(EXERCISE DESCRIPTION)
Copy every line of the data that contains the string "include".

(PROVIDED DATA)
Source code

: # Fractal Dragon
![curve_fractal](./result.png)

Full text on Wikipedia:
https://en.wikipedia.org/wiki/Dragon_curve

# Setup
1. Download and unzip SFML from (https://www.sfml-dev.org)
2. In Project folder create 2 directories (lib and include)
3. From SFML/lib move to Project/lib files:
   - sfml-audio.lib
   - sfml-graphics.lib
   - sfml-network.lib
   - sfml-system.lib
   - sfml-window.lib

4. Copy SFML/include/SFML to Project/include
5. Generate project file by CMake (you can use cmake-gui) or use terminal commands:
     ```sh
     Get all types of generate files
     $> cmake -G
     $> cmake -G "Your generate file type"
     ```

---

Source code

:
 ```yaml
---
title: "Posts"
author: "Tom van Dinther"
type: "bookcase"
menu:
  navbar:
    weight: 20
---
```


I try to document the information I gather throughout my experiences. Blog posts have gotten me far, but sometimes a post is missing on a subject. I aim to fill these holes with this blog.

(EXERCISE RESULT)
2. In Project folder create 2 directories (lib and include)
4. Copy SFML/include/SFML to Project/include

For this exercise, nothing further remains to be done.